Markos Moulitsas is the founder and publisher of DailyKos, the world’s largest political blog. He travels quite a bit and is dependent on his laptop and the internet. So I read his first experience with the iPad with a great deal of interest. Go read it (like they need the traffic; on a quiet Sunday night they are running 35,000 visits an hour!). Bottom line: overwhelmingly positive for someone who has a few, routine but critical functions handled by email and Microsoft Office level programs. I’ve already written about my own plans to get one later in the year, after the kinks are worked out. It cost a tenth what my original Apple II+ costs in 1981 dollars but has 333,000 times as much memory, a color screen and is connected to the internet. Technology has obviously made strides in 30 years. How long can this last? Judging from an article in Nature this week, a long time. I’m not a solid state physicist, so I’ll go with the New York Times description of the paper:
The devices, known as memristors, or memory resistors, were conceived in 1971 by Leon O. Chua, an electrical engineer at the University of California, Berkeley, but they were not put into effect until 2008 at the H.P. lab here.
They are simpler than today?s semiconducting transistors, can store information even in the absence of an electrical current and, according to a report in Nature, can be used for both data processing and storage applications.
[snip]
The devices, known as memristors, or memory resistors, were conceived in 1971 by Leon O. Chua, an electrical engineer at the University of California, Berkeley, but they were not put into effect until 2008 at the H.P. lab here. (John Markoff, New York Times)

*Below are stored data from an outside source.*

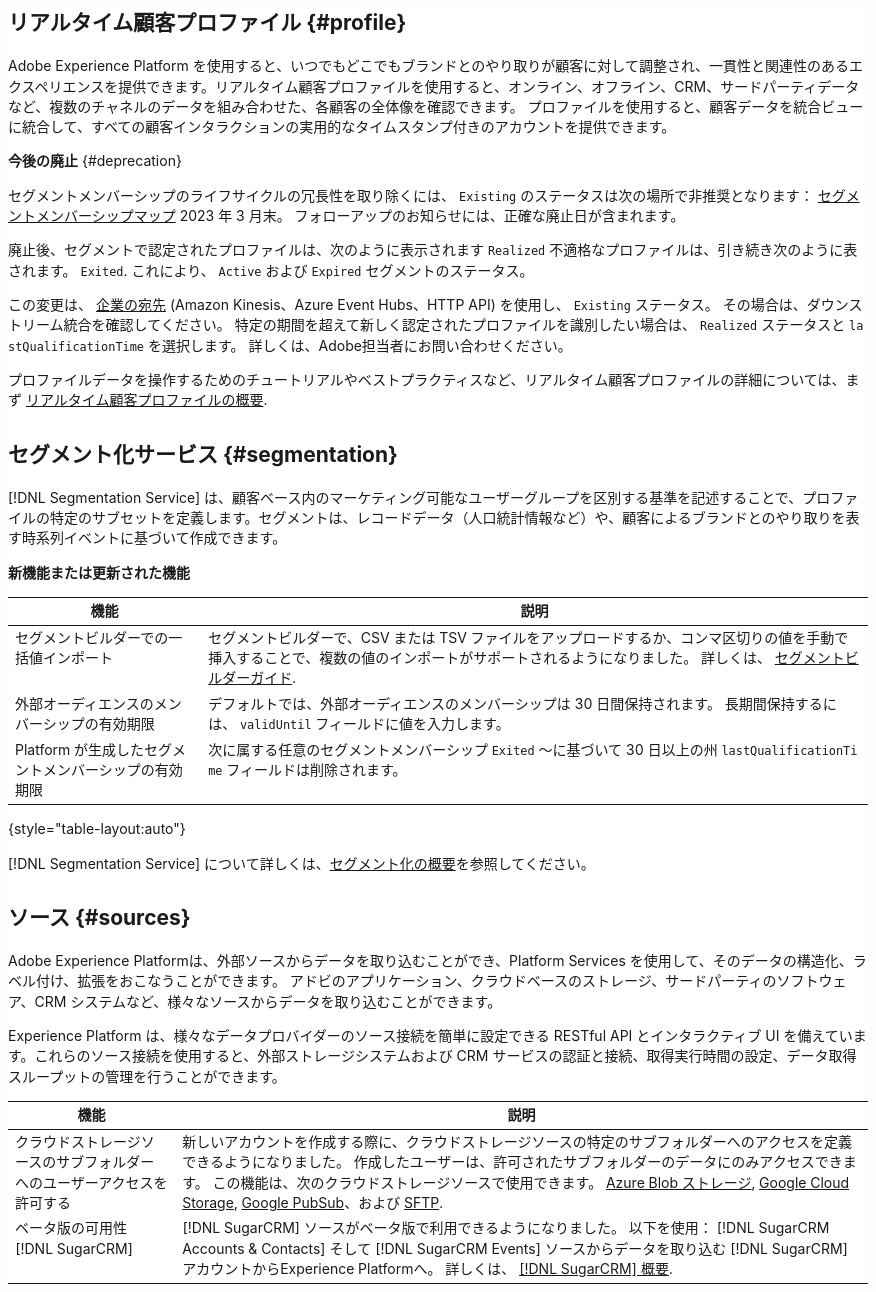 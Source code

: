 ## リアルタイム顧客プロファイル {#profile}

Adobe Experience Platform を使用すると、いつでもどこでもブランドとのやり取りが顧客に対して調整され、一貫性と関連性のあるエクスペリエンスを提供できます。リアルタイム顧客プロファイルを使用すると、オンライン、オフライン、CRM、サードパーティデータなど、複数のチャネルのデータを組み合わせた、各顧客の全体像を確認できます。 プロファイルを使用すると、顧客データを統合ビューに統合して、すべての顧客インタラクションの実用的なタイムスタンプ付きのアカウントを提供できます。

**今後の廃止** {#deprecation}

セグメントメンバーシップのライフサイクルの冗長性を取り除くには、 `Existing` のステータスは次の場所で非推奨となります： [セグメントメンバーシップマップ](../../xdm/field-groups/profile/segmentation.md) 2023 年 3 月末。 フォローアップのお知らせには、正確な廃止日が含まれます。

廃止後、セグメントで認定されたプロファイルは、次のように表示されます `Realized` 不適格なプロファイルは、引き続き次のように表されます。 `Exited`. これにより、 `Active` および `Expired` セグメントのステータス。

この変更は、 [企業の宛先](../../destinations/destination-types.md#streaming-profile-export) (Amazon Kinesis、Azure Event Hubs、HTTP API) を使用し、 `Existing` ステータス。 その場合は、ダウンストリーム統合を確認してください。 特定の期間を超えて新しく認定されたプロファイルを識別したい場合は、 `Realized` ステータスと `lastQualificationTime` を選択します。 詳しくは、Adobe担当者にお問い合わせください。

プロファイルデータを操作するためのチュートリアルやベストプラクティスなど、リアルタイム顧客プロファイルの詳細については、まず [リアルタイム顧客プロファイルの概要](../../profile/home.md).

## セグメント化サービス {#segmentation}

[!DNL Segmentation Service] は、顧客ベース内のマーケティング可能なユーザーグループを区別する基準を記述することで、プロファイルの特定のサブセットを定義します。セグメントは、レコードデータ（人口統計情報など）や、顧客によるブランドとのやり取りを表す時系列イベントに基づいて作成できます。

**新機能または更新された機能**

| 機能 | 説明 |
| ------- | ----------- |
| セグメントビルダーでの一括値インポート | セグメントビルダーで、CSV または TSV ファイルをアップロードするか、コンマ区切りの値を手動で挿入することで、複数の値のインポートがサポートされるようになりました。 詳しくは、 [セグメントビルダーガイド](../../segmentation/ui/segment-builder.md#rule-builder-canvas). |
| 外部オーディエンスのメンバーシップの有効期限 | デフォルトでは、外部オーディエンスのメンバーシップは 30 日間保持されます。 長期間保持するには、 `validUntil` フィールドに値を入力します。 |
| Platform が生成したセグメントメンバーシップの有効期限 | 次に属する任意のセグメントメンバーシップ `Exited` ～に基づいて 30 日以上の州 `lastQualificationTime` フィールドは削除されます。 |

{style=&quot;table-layout:auto&quot;}

[!DNL Segmentation Service] について詳しくは、[セグメント化の概要](../../segmentation/home.md)を参照してください。

## ソース {#sources}

Adobe Experience Platformは、外部ソースからデータを取り込むことができ、Platform Services を使用して、そのデータの構造化、ラベル付け、拡張をおこなうことができます。 アドビのアプリケーション、クラウドベースのストレージ、サードパーティのソフトウェア、CRM システムなど、様々なソースからデータを取り込むことができます。

Experience Platform は、様々なデータプロバイダーのソース接続を簡単に設定できる RESTful API とインタラクティブ UI を備えています。これらのソース接続を使用すると、外部ストレージシステムおよび CRM サービスの認証と接続、取得実行時間の設定、データ取得スループットの管理を行うことができます。

| 機能 | 説明 |
| --- | --- |
| クラウドストレージソースのサブフォルダーへのユーザーアクセスを許可する | 新しいアカウントを作成する際に、クラウドストレージソースの特定のサブフォルダーへのアクセスを定義できるようになりました。 作成したユーザーは、許可されたサブフォルダーのデータにのみアクセスできます。 この機能は、次のクラウドストレージソースで使用できます。 [Azure Blob ストレージ](../../sources/connectors/cloud-storage/blob.md), [Google Cloud Storage](../../sources/connectors/cloud-storage/google-cloud-storage.md), [Google PubSub](../../sources/connectors/cloud-storage/google-pubsub.md)、および [SFTP](../../sources/connectors/cloud-storage/sftp.md). |
| ベータ版の可用性 [!DNL SugarCRM] | [!DNL SugarCRM] ソースがベータ版で利用できるようになりました。 以下を使用： [!DNL SugarCRM Accounts & Contacts] そして [!DNL SugarCRM Events] ソースからデータを取り込む [!DNL SugarCRM] アカウントからExperience Platformへ。 詳しくは、 [[!DNL SugarCRM] 概要](../../sources/connectors/crm/sugarcrm.md). |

So I might get an iPad, but it’s just a temporary device, because if this stuff comes along in as short as a 3 year window as HP is predicting I can’t even imagine what things will look like, even in the very near future. We were approaching some size barriers for current technologies and all of a sudden they are gone. Grid computing is achieving unparalleled power by harnessing the simultaneous workings of computers distributed over the internet. What if we could have the same power on our desktop?
Probably the first fruits wouldn’t be in computation, though, high density and very fast storage for portable devices like the iPad. That’s a reasonable guess but there will likely be applications and developments that are not just unforeseen but perhaps even unimaginable at this moment. The iPad is a kind of computing device that few people — if anyone — imagined in 1981 when I bought my first personal computer. Yes, people talked about very powerful personal computers, but the kind of interaction between people and machine and between people using the machines was not appreciated, nor do I think, could have been. I feel confident in predicting that in 10 years the iPad will seem quaint and primitive. But that’s all I feel confident in predicting.
I don’t think most people are aware of the dramatic revolution we are living through, comparable in significance to the invention of the printing press in 1450. It will be for a future historian to make sense of it. I wonder in what form that judgment will be communicated to others. Meanwhile I’ll still get an iPad, even knowing I’ll be replacing it with something else in 3 to 5 years.
Quite likely something containing a stack of memristors.